Recently, China Evergrande Group, the country’s second largest developer by sales, slashed the price of unsold units by 30 percent in its new condo tower, Future City, in Yueyang of Hunan Province. Angry customers who had purchased units before the price drop and now demanded a refund were beaten up by hired thugs.
The original price of Future City condos was set at 10,000 yuan per square meter ($131 per sq. ft.). The unsold condos were recently reduced to 7,000 yuan per square meter ($91.9 per sq. ft.), a whopping 30 percent drop. Buyers who had already signed contracts with the developer thus suffered a loss of $43,000 for the smallest units of 1,098 sq. ft., and $60,605 for the largest units of 1,550 sq. ft.
A Twitter video posted on Oct. 16 showed a large group of buyers marching to the Future City sales office, holding banners and demanding an unconditional revocation of their purchase contracts.
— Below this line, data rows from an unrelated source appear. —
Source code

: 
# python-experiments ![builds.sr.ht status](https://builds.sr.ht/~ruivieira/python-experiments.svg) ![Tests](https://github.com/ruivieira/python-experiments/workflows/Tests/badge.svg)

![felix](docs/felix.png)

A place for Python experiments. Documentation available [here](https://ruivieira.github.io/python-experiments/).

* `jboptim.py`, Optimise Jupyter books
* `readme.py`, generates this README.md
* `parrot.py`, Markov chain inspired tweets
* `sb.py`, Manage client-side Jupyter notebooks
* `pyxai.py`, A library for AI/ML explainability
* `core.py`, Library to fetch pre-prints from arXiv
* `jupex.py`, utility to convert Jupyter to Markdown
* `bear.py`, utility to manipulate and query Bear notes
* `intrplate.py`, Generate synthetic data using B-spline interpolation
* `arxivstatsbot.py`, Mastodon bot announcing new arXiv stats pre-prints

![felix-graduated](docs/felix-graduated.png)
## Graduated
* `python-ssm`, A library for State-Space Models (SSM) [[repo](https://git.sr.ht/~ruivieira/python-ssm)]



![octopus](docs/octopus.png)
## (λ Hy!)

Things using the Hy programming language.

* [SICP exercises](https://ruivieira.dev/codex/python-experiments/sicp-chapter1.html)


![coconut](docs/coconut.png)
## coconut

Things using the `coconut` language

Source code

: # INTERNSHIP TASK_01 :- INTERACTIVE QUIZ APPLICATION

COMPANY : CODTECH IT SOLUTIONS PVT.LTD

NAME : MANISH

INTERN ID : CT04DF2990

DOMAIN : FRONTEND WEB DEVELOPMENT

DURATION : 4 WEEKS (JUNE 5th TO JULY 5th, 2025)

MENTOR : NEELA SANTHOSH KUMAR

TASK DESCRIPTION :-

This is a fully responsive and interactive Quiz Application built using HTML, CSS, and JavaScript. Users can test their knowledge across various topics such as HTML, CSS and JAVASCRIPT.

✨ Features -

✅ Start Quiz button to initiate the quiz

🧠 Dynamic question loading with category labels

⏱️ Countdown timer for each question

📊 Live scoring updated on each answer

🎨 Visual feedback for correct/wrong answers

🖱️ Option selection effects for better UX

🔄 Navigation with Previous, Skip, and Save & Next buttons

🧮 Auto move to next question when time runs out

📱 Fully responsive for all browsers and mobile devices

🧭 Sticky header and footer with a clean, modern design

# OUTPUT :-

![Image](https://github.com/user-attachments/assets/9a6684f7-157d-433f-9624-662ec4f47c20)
“Evergrande deceives buyers. We demand a revocation of our contracts,” the group shouted.
In response, Evergrande called in about a dozen thugs to beat up the angry customers. A sales consultant at the company also participated in the beating.
In the Twitter video, onlookers and protesters were heard yelling: “They started the fight! Evergrande openly started the fight.”
A female sales agent who is selling the condo units but who is not affiliated with Evergrande told New Tang Dynasty TV, a sister publication of The Epoch Times, that it is close to impossible that these buyers will be able to get their contracts revoked.
In the first half of this year, more than 270 real estate companies in China went bankrupt. Market research companies estimate that the number of bankruptcies in China’s real estate sector may exceed 500 by the end of this year, and most of them will be small to medium-sized real estate companies.
According to public data, in 2018, fifty-two large-sized Chinese real estate companies—including Vanke, Evergrande, and Country Garden—had a liability to asset ratio exceeding 80 percent, which is an alarming level. Among them, Evergrande’s interest-bearing debt reached 673.2 billion yuan ($95.1 billion), the highest debt of any real estate company in China.